Cosmological test of an ultraviolet origin of Dark Energy

TL;DR

This paper proposes a testable model where black holes drive cosmic acceleration without a cosmological constant, but it shows poor agreement with supernova data, challenging the idea of black hole-driven dark energy.

Contribution

It introduces a novel model linking black hole mass functions to cosmic expansion and tests its predictions against supernova data, offering an alternative to the cosmological constant.

Findings

Black hole-based model poorly fits SN1a data

Alternative velocity dispersion model cannot be excluded by current data

Provides a framework to test ultraviolet-origin dark energy theories

Abstract

The accelerated expansion of the Universe is impressively well described by a cosmological constant. However, the observed value of the cosmological constant is much smaller than expected based on quantum field theories. Recent efforts to achieve consistency in these theories have proposed a relationship between Dark Energy and the most compact objects, such as black holes (BH). However, experimental tests are very challenging to devise and perform. In this article, we present a testable model with no cosmological constant, in which the accelerated expansion can be driven by black holes. The model couples the expansion of the Universe (the Friedmann equation) with the mass-function of cosmological haloes (using the Press-Schechter formalism). Through the observed link between halo-masses and BH-masses one thus gets a coupling between the expansion rate of the Universe and the BHs.
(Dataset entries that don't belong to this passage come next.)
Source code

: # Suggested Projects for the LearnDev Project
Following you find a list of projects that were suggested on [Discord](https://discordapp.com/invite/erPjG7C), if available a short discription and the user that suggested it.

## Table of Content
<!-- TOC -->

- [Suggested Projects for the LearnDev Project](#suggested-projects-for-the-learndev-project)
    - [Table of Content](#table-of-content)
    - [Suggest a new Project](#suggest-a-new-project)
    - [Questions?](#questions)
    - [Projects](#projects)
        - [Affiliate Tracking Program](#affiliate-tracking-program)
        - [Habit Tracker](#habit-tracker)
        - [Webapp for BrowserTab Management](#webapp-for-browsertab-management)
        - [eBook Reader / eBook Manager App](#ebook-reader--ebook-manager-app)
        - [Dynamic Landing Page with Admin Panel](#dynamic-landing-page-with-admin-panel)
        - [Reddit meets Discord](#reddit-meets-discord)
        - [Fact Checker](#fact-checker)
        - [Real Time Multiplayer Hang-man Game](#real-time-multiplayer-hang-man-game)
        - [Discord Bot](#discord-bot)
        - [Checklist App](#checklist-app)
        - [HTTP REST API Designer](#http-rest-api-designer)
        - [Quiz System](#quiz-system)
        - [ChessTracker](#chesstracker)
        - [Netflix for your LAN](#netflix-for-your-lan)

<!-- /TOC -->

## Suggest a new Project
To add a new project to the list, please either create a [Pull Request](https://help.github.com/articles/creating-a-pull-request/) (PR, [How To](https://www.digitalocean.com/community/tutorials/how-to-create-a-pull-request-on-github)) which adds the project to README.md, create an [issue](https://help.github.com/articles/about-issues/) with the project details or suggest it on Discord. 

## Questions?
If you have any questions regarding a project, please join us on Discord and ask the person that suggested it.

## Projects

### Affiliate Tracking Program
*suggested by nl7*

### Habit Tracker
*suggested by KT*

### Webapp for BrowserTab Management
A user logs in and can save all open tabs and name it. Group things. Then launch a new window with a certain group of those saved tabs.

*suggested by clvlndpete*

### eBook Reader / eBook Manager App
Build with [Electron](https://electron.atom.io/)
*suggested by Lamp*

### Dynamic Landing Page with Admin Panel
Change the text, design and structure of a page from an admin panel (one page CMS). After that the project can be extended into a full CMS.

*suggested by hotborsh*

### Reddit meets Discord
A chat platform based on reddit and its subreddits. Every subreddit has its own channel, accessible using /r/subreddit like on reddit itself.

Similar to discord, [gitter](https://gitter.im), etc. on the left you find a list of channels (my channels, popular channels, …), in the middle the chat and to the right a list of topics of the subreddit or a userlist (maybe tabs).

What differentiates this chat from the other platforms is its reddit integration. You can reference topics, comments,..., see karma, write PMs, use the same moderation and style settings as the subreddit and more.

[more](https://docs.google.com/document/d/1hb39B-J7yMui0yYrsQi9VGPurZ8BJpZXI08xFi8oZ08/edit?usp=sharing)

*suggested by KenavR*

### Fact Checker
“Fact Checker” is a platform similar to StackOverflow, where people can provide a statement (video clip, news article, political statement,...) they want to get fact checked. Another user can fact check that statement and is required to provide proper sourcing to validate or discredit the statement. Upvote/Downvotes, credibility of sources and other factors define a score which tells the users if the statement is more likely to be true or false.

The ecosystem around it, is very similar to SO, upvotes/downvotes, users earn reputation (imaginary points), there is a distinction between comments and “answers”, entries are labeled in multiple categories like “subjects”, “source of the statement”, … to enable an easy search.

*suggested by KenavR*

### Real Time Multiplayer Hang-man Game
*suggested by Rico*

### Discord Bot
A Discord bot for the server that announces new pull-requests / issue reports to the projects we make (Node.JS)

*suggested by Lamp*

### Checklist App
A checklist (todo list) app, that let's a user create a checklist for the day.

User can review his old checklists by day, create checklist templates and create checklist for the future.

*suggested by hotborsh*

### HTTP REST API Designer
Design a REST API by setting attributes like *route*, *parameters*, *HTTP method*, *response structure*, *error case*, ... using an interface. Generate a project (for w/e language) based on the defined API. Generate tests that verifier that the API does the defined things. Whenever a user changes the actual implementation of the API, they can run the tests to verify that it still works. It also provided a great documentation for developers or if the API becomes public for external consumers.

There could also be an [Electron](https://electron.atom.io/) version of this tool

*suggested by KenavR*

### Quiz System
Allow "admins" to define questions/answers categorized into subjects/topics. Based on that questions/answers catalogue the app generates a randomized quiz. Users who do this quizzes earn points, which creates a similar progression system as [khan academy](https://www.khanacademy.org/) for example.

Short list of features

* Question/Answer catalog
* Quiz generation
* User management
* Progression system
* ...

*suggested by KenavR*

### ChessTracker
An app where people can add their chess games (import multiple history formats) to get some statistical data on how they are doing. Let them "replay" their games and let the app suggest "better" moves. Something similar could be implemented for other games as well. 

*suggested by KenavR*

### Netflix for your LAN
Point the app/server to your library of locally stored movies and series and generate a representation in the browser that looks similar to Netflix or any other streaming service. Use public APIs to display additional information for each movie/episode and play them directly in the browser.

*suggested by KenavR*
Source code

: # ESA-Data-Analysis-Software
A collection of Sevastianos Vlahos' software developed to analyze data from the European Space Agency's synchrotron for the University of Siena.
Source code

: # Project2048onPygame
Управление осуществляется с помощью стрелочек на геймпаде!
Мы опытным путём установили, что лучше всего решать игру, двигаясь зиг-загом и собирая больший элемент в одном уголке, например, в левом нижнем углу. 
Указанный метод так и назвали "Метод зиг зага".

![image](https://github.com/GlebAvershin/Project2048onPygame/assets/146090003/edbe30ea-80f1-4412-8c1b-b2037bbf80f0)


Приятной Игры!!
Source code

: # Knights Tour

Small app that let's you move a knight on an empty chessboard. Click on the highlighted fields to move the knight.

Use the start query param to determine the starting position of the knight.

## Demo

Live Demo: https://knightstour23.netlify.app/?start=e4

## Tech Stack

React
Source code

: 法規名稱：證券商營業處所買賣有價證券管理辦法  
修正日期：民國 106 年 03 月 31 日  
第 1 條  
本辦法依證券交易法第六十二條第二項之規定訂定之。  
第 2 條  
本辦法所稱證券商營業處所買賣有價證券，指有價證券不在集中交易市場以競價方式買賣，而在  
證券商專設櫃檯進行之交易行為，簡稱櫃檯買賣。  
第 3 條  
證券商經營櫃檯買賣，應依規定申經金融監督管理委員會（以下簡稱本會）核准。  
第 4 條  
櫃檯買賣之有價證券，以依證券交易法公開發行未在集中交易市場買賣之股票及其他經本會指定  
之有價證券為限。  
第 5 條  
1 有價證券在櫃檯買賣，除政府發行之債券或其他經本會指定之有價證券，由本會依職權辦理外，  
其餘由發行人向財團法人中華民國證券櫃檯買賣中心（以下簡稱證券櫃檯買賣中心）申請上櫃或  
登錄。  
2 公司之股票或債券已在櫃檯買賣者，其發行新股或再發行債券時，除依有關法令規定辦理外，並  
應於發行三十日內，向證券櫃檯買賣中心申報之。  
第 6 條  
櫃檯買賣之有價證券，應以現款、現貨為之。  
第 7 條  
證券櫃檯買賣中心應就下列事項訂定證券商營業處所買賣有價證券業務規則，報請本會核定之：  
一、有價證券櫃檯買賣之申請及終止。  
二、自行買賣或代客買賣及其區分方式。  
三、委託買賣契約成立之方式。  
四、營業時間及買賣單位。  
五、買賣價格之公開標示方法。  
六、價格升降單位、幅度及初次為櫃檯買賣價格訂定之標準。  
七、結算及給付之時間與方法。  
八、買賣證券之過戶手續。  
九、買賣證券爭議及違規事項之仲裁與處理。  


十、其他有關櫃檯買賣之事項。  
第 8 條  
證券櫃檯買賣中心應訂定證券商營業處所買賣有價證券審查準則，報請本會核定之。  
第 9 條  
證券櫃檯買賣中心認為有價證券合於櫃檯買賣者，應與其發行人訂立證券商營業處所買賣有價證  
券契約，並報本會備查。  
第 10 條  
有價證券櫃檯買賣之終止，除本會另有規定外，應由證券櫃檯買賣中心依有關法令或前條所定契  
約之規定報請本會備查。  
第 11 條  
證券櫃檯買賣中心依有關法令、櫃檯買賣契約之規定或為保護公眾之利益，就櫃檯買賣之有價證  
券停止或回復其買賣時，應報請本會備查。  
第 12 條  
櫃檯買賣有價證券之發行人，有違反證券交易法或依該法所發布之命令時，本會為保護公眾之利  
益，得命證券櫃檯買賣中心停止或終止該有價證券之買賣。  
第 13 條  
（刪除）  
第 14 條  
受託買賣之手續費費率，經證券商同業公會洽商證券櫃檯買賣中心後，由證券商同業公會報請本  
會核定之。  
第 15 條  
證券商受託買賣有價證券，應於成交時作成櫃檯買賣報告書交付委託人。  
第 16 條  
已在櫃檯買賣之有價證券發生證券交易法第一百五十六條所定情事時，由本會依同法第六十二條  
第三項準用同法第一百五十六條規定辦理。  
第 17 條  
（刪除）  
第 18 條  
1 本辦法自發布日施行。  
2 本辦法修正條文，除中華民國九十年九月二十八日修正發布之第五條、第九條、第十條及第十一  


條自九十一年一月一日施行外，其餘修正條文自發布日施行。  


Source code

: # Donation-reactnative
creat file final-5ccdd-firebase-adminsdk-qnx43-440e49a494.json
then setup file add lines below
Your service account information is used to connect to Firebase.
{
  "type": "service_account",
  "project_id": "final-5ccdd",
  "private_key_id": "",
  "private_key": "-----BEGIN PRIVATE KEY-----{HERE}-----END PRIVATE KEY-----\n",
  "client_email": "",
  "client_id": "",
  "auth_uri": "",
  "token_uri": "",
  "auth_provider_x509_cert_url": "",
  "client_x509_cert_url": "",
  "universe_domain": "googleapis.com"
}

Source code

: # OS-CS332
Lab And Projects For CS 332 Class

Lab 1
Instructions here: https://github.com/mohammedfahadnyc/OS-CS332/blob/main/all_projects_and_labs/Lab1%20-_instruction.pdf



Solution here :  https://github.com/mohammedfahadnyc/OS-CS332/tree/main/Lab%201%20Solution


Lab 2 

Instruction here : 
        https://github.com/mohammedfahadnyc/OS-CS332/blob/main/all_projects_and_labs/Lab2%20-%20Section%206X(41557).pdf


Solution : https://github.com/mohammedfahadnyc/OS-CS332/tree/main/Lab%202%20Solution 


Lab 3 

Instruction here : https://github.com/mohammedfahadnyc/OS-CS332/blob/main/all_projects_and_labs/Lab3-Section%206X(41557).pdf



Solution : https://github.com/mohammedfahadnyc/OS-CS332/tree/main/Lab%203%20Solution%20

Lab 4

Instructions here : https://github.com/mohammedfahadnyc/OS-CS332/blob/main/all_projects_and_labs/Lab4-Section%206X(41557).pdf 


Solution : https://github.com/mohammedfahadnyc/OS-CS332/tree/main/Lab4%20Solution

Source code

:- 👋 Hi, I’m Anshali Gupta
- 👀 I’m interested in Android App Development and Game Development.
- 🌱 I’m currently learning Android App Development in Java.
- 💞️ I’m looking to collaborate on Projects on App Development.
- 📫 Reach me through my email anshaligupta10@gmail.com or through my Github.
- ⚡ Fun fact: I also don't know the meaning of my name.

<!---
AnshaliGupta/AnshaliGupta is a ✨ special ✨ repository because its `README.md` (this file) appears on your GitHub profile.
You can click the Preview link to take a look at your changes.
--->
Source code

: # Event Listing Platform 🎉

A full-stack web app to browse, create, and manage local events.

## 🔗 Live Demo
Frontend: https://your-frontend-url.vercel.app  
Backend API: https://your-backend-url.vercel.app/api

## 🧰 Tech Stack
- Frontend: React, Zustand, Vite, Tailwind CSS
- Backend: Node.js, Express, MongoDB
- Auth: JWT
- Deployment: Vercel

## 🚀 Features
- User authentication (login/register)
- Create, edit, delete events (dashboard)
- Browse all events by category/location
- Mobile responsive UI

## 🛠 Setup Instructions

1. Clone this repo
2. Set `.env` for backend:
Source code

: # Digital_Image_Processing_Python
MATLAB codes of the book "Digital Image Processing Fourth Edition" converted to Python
We compare the predictions of this simple BH model with SN1a data and find a poor agreement with observations. Our method is sufficiently general that it allows us to also test a fundamentally different model, also without a cosmological constant, where the accelerated expansion is driven by a new force proportional to the internal velocity dispersion of galaxies. Surprisingly enough this model cannot be excluded using the SN1a data.